*** Block opens ***
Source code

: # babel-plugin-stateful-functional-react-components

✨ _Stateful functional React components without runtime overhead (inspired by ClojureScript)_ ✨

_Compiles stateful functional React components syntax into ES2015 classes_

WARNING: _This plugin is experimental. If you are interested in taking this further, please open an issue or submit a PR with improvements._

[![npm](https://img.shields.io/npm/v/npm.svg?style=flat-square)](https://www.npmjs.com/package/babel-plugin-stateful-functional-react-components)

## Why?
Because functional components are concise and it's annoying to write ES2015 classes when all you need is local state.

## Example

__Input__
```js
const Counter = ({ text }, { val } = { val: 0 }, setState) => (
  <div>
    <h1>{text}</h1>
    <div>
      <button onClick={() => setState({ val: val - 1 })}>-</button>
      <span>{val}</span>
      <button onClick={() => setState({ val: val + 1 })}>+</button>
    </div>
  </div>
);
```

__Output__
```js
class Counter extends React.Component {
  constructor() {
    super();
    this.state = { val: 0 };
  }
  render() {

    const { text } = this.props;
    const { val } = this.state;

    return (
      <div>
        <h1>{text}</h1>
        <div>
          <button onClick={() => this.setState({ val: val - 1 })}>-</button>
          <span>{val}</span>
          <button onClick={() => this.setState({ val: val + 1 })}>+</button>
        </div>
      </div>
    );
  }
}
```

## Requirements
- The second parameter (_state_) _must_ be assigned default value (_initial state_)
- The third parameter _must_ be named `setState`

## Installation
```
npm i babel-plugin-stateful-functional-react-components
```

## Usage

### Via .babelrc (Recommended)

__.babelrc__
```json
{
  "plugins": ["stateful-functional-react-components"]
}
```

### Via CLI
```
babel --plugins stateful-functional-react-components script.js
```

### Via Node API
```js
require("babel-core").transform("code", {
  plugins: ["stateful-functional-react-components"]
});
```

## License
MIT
*** Block closes ***
The problem: Wherever "button" appears in a line of the entries, copy that line.

Completed exercise:
      <button onClick={() => setState({ val: val - 1 })}>-</button>
      <button onClick={() => setState({ val: val + 1 })}>+</button>
          <button onClick={() => this.setState({ val: val - 1 })}>-</button>
          <button onClick={() => this.setState({ val: val + 1 })}>+</button>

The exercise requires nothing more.